**Data supplied:**
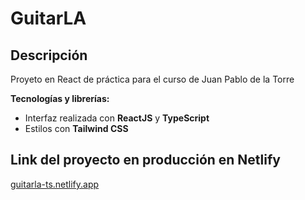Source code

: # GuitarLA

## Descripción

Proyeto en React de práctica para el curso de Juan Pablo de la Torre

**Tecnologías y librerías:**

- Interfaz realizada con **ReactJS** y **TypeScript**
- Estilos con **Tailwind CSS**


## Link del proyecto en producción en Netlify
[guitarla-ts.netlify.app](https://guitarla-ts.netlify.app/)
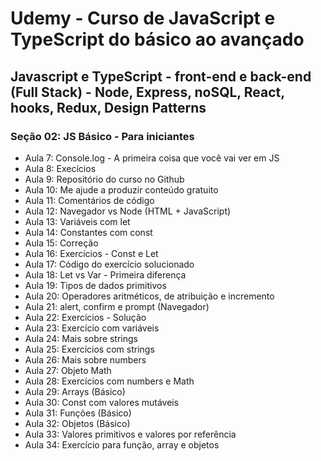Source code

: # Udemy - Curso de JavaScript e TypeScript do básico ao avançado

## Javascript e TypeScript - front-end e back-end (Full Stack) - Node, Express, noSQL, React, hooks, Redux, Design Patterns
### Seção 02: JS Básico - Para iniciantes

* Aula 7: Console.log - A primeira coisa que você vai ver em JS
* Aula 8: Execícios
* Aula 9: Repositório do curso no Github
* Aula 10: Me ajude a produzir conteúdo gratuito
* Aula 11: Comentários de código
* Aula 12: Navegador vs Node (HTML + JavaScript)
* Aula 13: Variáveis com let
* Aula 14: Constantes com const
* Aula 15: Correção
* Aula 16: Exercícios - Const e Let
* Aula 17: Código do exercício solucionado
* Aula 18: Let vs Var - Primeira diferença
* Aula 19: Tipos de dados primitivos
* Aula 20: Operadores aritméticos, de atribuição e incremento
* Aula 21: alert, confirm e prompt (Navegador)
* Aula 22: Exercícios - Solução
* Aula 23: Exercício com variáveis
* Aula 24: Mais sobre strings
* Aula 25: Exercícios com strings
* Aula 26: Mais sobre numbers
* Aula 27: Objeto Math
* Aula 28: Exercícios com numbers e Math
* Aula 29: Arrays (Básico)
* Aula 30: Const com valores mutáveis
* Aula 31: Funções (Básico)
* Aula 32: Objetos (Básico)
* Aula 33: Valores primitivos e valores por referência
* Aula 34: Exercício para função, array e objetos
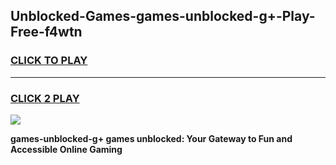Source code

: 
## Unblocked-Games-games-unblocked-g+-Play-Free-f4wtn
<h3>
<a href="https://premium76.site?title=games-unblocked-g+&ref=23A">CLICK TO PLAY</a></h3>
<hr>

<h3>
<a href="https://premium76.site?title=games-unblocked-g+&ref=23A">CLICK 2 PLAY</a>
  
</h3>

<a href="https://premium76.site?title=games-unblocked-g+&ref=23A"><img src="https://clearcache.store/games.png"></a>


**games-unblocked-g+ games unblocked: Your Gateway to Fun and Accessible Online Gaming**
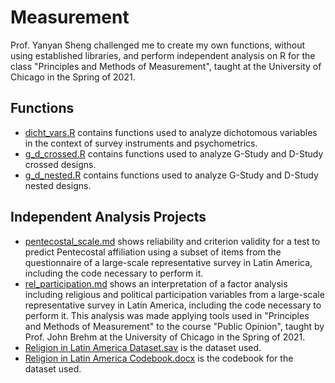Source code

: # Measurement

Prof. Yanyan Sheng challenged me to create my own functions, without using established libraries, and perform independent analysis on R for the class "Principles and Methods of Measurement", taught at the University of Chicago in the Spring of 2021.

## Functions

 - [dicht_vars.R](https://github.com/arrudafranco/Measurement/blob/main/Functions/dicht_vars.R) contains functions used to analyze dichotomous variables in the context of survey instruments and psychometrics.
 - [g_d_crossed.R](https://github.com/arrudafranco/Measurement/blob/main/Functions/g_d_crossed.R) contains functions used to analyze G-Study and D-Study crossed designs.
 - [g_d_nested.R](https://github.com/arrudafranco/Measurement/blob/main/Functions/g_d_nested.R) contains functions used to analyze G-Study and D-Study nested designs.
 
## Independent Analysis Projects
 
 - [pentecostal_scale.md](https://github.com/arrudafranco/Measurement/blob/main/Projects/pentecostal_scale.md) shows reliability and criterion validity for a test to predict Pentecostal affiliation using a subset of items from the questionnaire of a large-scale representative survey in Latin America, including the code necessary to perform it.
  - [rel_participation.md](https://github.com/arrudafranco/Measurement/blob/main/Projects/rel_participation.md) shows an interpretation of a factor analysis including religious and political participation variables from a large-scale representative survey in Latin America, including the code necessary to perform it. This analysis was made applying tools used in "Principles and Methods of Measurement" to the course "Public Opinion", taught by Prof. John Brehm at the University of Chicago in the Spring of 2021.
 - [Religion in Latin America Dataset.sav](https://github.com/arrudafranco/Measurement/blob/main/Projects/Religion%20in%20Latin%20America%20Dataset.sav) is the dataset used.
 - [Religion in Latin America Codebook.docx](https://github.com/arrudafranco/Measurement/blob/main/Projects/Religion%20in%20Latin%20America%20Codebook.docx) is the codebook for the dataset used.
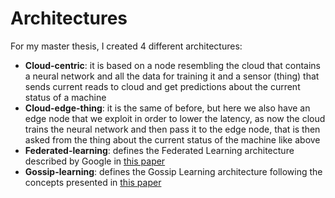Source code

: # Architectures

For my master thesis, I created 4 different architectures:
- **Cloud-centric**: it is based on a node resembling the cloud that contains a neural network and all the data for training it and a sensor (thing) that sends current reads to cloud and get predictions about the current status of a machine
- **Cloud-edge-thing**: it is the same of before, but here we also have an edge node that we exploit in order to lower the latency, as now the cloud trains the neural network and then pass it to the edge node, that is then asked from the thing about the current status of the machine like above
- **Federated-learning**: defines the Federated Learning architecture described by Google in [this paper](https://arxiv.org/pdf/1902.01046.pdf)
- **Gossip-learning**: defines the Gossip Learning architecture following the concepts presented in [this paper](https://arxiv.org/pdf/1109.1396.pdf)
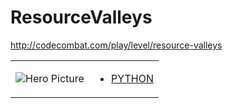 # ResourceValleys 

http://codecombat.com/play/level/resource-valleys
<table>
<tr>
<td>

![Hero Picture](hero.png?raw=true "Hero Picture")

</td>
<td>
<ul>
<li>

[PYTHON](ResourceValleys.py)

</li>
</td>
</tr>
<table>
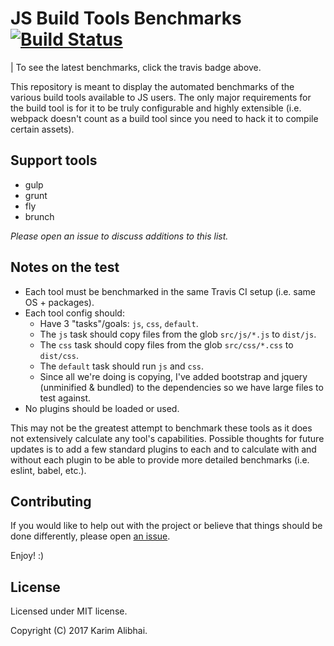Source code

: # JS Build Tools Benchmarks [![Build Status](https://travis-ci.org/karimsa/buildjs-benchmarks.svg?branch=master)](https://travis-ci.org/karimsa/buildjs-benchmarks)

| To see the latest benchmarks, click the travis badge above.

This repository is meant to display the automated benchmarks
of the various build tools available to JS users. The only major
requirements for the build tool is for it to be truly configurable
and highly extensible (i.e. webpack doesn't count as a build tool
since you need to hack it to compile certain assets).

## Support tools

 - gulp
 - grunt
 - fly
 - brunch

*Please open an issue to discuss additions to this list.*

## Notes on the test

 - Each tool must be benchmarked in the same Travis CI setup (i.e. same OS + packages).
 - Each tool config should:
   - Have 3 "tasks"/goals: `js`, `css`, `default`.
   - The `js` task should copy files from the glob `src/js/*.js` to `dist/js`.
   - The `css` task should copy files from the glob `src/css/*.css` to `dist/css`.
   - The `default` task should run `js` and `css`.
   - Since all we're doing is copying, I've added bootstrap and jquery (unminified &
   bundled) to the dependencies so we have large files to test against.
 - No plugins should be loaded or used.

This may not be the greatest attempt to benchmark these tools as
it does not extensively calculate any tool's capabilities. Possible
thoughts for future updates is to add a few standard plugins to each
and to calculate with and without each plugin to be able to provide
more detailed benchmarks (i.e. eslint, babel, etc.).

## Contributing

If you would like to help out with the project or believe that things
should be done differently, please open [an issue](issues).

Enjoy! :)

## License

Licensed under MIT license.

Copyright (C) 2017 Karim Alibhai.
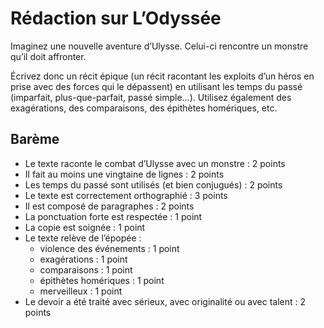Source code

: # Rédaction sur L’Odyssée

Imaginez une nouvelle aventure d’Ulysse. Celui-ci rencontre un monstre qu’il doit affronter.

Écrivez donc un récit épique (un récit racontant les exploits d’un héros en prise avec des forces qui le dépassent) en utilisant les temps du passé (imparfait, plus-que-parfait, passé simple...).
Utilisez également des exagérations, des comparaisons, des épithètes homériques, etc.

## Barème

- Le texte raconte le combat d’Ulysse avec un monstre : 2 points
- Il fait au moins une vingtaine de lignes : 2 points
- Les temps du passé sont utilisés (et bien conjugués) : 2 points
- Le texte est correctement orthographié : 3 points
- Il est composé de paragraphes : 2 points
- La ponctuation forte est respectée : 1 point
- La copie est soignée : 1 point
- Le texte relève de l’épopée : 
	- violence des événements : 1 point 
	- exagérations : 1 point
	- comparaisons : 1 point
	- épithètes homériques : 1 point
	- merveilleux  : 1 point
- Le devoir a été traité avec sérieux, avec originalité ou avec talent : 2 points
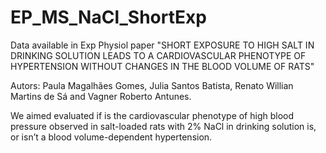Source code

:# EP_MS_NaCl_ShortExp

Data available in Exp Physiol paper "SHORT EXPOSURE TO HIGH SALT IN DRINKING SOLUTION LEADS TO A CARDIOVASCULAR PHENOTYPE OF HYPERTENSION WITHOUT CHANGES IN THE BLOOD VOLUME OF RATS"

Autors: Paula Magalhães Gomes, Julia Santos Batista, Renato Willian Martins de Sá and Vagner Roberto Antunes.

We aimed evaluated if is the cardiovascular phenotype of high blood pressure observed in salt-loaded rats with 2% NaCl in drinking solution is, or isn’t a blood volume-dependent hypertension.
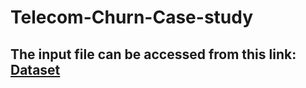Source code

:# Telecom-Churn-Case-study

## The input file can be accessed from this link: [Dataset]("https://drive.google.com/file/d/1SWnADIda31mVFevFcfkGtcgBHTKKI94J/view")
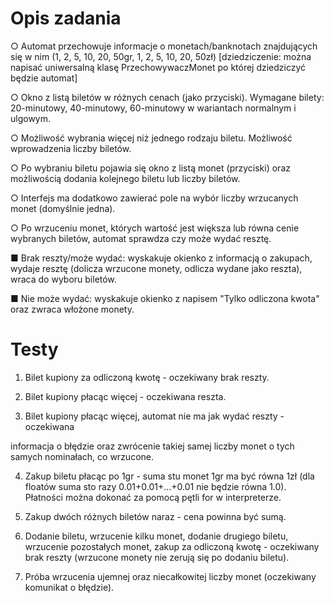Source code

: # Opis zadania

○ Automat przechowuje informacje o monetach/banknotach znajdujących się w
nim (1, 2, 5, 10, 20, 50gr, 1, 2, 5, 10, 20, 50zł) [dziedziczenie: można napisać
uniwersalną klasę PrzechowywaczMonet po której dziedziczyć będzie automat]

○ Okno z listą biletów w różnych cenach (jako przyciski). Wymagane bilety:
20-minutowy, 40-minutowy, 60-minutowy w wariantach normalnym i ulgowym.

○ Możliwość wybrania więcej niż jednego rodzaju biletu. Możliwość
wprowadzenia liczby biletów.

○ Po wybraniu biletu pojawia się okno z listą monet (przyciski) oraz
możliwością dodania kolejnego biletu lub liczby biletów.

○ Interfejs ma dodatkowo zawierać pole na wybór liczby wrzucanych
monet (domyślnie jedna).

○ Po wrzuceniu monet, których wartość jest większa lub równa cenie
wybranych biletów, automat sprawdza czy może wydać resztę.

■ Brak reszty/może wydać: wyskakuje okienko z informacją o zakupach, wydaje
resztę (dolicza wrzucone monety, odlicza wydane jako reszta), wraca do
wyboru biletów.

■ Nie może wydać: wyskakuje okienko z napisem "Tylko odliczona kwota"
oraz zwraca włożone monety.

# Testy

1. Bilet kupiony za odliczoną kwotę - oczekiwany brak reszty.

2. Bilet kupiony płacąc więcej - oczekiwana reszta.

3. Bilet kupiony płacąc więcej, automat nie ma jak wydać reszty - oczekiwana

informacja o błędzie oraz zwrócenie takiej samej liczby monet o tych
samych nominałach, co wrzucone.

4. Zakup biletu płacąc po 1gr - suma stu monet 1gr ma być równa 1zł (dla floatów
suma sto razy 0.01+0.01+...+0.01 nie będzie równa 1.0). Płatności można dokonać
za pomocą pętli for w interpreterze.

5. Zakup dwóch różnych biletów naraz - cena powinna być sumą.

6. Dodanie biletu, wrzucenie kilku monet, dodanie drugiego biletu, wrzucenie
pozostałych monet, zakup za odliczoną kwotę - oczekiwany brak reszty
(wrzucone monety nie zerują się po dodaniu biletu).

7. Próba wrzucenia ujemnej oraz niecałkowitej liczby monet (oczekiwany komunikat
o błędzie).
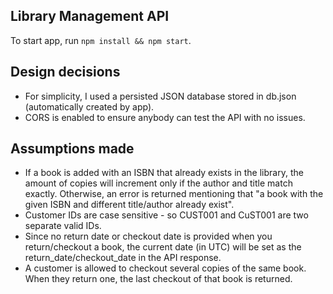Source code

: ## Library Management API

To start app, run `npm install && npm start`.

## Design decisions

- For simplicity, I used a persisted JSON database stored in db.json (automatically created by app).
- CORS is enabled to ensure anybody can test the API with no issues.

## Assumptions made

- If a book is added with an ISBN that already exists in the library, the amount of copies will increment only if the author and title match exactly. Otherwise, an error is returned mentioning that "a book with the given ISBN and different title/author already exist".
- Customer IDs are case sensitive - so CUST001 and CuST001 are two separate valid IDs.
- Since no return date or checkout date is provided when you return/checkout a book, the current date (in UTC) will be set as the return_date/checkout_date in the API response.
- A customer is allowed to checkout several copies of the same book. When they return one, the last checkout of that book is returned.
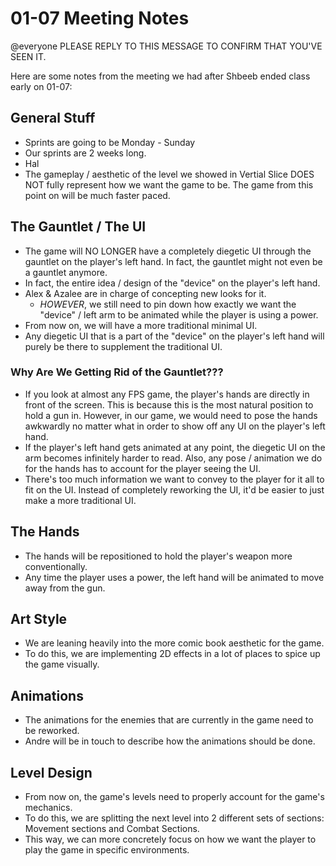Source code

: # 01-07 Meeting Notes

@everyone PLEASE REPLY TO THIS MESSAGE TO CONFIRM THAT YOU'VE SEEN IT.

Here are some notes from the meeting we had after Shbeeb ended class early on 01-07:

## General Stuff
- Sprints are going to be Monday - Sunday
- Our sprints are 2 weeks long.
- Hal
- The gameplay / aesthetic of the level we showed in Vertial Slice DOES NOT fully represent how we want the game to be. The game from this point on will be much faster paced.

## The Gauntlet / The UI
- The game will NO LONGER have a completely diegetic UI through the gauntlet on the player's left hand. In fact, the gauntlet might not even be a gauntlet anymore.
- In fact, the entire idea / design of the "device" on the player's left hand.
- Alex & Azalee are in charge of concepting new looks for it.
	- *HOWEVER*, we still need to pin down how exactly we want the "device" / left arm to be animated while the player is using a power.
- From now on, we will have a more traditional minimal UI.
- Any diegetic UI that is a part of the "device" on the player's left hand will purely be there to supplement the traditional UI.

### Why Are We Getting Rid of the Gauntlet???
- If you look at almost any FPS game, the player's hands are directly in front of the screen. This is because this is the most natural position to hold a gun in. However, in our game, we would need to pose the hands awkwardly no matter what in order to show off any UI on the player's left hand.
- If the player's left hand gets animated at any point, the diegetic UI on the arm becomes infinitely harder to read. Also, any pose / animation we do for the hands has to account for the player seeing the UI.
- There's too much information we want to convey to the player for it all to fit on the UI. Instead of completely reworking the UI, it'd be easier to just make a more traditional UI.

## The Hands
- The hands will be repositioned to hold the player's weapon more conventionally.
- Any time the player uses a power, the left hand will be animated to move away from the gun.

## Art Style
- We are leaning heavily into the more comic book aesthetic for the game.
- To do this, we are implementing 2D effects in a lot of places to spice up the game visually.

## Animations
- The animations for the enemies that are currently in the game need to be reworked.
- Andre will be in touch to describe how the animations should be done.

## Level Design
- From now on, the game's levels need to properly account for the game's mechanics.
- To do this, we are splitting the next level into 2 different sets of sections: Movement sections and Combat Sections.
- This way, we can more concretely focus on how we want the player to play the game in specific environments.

**Task statement:** While leaving pictures out, reproduce exactly the lines from the beginning of the listing above through the line containing "básico ao avançado", both ends included.

**Reply to the exercise:**
Source code

: # GuitarLA

## Descripción

Proyeto en React de práctica para el curso de Juan Pablo de la Torre

**Tecnologías y librerías:**

- Interfaz realizada con **ReactJS** y **TypeScript**
- Estilos con **Tailwind CSS**


## Link del proyecto en producción en Netlify
[guitarla-ts.netlify.app](https://guitarla-ts.netlify.app/)
Source code

: # Udemy - Curso de JavaScript e TypeScript do básico ao avançado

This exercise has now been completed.